→ YOUR INSTRUCTIONS:
For the word "SETGATE", count the lines in the records below that include it and give only that number.

Stored data:
<<<<

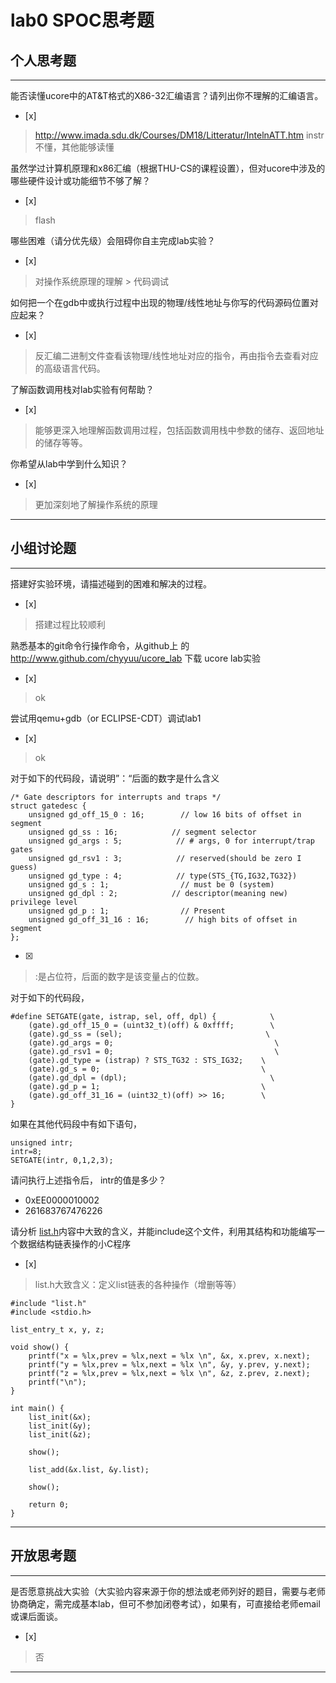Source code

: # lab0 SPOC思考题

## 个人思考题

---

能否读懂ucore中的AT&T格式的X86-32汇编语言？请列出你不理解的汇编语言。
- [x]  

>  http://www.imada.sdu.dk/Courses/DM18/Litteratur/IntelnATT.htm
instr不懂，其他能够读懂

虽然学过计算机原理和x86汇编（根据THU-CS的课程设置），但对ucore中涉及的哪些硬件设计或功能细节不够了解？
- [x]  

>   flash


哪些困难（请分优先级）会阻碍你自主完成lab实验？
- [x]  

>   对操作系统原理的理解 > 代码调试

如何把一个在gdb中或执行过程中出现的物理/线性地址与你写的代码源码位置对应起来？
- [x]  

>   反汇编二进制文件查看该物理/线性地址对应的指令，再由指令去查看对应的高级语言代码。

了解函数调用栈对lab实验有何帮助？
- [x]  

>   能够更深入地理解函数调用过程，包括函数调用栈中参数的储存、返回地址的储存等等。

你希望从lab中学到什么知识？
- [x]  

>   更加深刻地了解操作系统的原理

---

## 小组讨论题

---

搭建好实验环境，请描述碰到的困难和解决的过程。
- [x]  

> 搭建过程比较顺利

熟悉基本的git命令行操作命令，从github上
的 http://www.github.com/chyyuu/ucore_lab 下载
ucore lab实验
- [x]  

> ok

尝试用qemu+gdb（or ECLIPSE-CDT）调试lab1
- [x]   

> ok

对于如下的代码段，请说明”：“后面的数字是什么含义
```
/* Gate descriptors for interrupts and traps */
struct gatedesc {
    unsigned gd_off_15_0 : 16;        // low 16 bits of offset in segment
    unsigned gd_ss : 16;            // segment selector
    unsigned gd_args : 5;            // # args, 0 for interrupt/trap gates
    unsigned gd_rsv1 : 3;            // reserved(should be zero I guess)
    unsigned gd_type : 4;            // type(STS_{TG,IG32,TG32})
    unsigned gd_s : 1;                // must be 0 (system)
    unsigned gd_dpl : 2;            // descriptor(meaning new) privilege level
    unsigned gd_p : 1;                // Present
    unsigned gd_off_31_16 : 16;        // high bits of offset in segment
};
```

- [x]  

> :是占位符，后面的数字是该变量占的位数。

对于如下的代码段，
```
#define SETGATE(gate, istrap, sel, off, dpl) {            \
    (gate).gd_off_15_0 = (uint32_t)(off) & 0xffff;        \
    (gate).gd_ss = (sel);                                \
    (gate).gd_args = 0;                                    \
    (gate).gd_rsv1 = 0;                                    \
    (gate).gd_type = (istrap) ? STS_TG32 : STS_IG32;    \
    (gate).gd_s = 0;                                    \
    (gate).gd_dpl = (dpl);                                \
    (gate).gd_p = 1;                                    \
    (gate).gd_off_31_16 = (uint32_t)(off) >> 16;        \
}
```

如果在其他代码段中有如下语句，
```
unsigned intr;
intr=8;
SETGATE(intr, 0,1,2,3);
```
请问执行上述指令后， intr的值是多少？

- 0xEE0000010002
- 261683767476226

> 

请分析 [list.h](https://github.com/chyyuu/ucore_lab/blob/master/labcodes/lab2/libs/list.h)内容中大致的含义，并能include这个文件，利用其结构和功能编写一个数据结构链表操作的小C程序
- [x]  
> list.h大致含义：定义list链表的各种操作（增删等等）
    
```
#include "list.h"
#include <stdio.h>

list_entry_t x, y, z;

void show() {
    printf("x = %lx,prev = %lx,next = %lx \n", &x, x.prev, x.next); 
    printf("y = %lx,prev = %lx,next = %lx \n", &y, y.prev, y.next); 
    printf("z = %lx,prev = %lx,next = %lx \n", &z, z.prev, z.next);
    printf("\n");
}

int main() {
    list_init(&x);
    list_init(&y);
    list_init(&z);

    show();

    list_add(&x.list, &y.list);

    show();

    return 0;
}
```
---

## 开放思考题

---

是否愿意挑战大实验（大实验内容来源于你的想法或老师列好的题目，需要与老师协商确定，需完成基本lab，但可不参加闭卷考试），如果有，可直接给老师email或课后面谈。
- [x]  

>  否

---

>>>>

→ TASK RESPONSE:
2